Devin-Adair Company | 1948 | ASIN: B001F3E4I0 | 446 pages | siPDF | 10.4 MB
Devin-Adair Company | 1948 | ASIN: B001F3E4I0 | 446 pages | siPDF | 10.4 MB
From the Introduction to the 50th Anniversary edition by Ralph Raico
For a rather different view, the reader can now turn to The Roosevelt Myth, once more in print, which was and, after half a century, remains the major debunking of Franklin Roosevelt. "Polemical as only Flynn could be polemical," the work was turned down by every publisher the author approached. Finally, he met Devin Garrity, head of a small house in New York specializing in Irish and revisionist works, and the book appeared in 1948 under the imprint of Devin-Adair. It quickly became number two on the New York Times best-seller list.

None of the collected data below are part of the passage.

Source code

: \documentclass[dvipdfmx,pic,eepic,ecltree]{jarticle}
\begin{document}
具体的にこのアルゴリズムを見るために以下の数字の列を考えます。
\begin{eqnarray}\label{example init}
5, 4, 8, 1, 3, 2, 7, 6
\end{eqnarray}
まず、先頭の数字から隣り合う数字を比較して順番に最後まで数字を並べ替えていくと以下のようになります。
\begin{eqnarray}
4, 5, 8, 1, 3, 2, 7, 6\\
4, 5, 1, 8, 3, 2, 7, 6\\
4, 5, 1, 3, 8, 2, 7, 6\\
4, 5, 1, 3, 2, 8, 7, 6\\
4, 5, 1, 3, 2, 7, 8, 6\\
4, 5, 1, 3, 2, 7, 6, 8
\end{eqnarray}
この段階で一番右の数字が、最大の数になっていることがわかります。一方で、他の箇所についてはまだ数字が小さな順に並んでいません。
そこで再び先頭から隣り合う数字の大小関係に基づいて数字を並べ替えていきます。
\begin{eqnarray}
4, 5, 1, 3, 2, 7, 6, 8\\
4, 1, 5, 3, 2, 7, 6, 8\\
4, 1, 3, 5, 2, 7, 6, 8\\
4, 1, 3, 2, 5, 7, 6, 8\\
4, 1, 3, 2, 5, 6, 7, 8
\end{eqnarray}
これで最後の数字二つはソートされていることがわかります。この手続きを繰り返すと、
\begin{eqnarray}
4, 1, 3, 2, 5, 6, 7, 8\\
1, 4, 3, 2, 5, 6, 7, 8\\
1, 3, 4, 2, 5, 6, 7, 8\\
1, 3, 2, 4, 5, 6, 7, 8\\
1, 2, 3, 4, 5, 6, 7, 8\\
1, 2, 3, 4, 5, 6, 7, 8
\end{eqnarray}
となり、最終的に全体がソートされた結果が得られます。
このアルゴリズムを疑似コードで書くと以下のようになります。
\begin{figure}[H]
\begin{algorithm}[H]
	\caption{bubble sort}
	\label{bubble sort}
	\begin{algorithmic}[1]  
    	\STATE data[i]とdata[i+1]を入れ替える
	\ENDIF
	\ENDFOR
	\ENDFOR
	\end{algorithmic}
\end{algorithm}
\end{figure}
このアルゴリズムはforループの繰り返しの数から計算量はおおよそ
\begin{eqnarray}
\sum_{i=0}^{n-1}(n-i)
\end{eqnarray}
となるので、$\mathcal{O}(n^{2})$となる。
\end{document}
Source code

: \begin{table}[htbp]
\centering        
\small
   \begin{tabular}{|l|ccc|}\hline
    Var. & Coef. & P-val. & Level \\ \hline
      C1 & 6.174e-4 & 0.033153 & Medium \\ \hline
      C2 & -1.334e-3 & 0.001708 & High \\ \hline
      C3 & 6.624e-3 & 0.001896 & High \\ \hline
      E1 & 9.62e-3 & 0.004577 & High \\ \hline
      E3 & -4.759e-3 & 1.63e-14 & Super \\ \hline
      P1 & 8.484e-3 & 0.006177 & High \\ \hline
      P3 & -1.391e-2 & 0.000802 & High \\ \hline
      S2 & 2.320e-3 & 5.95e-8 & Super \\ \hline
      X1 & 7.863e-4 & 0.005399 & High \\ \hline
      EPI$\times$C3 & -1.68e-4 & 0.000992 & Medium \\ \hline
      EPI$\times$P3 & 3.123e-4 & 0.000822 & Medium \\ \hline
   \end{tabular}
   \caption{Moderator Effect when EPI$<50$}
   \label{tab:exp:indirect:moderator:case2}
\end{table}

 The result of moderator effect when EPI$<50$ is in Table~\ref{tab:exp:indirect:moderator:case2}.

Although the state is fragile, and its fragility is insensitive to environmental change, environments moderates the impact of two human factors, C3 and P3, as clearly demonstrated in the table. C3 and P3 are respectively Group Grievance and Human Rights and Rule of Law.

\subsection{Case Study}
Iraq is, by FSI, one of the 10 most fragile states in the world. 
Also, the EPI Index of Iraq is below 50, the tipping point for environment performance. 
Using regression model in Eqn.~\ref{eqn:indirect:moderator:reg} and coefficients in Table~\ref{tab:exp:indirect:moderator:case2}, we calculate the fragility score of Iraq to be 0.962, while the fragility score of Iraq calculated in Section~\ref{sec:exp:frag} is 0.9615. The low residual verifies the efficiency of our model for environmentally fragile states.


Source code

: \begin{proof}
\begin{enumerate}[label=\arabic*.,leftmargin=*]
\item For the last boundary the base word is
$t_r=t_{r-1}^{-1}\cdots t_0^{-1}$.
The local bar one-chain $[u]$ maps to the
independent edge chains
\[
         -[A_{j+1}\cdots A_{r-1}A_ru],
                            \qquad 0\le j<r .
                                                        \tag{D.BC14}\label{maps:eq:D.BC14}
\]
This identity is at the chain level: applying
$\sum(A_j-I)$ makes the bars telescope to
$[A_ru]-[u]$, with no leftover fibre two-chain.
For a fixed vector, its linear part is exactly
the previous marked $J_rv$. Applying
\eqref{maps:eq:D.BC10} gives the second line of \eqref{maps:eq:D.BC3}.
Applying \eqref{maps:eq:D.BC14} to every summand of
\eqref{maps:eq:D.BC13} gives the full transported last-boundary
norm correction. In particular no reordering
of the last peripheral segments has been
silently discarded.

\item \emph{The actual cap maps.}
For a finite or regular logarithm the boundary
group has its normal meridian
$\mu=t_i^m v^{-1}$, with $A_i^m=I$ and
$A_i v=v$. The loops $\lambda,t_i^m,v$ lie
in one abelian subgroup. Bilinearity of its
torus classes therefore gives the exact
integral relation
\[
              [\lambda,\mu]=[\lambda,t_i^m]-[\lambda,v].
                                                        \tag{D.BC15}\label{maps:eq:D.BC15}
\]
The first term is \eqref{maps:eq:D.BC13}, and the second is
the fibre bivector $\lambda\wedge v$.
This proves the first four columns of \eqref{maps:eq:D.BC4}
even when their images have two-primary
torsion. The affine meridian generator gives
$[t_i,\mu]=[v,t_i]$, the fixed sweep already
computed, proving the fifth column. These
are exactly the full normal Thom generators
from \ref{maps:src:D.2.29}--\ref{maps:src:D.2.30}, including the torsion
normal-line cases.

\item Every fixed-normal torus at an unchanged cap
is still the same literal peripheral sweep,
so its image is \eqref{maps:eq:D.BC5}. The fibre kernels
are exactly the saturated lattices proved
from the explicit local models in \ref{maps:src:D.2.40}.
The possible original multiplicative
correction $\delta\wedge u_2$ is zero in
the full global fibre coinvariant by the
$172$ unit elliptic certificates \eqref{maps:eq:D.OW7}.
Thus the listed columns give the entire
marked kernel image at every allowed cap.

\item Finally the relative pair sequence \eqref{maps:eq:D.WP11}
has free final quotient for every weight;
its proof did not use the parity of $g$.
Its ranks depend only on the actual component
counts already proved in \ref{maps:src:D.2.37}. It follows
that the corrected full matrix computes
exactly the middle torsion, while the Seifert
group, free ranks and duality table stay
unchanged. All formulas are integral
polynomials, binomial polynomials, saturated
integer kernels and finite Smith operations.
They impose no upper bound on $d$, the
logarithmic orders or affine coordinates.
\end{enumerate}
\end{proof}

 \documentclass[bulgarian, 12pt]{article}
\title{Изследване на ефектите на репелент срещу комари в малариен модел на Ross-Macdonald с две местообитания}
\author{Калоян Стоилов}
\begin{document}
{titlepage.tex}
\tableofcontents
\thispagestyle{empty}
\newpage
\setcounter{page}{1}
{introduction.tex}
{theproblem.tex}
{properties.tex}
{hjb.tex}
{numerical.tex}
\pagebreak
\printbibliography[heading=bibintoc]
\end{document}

Taking every phase of his presidency in turn, Flynn is merciless in exposing Roosevelt as a failure, a liar, and a fraud. Two subsidiary myths which he demolishes are of particular interest today, since they are the main supports for FDR's supposed greatness: his roles in the Depression and in the Second World War.
The mantra, "Roosevelt cured the Depression," exasperated Flynn. (Now it is often replaced with the banal and much more cautious: "He gave the people hope.") Didn't anyone care about facts? he demanded. The "first" New Deal came and went, then came the "second" New Deal, in 1935—and still the Depression, unlike every previous downturn, dragged on and on. Flynn pointed out that in 1938 the number of persons unemployed totaled "11,800,000—more than were unemployed when Roosevelt was elected in 1932" (his italics). Flynn deals with the impotence of successive New Deal programs and the fulminations of the "planners" and "spenders" in his chapters on "The Forgotten Depression" and "The Dance of the Philosophers."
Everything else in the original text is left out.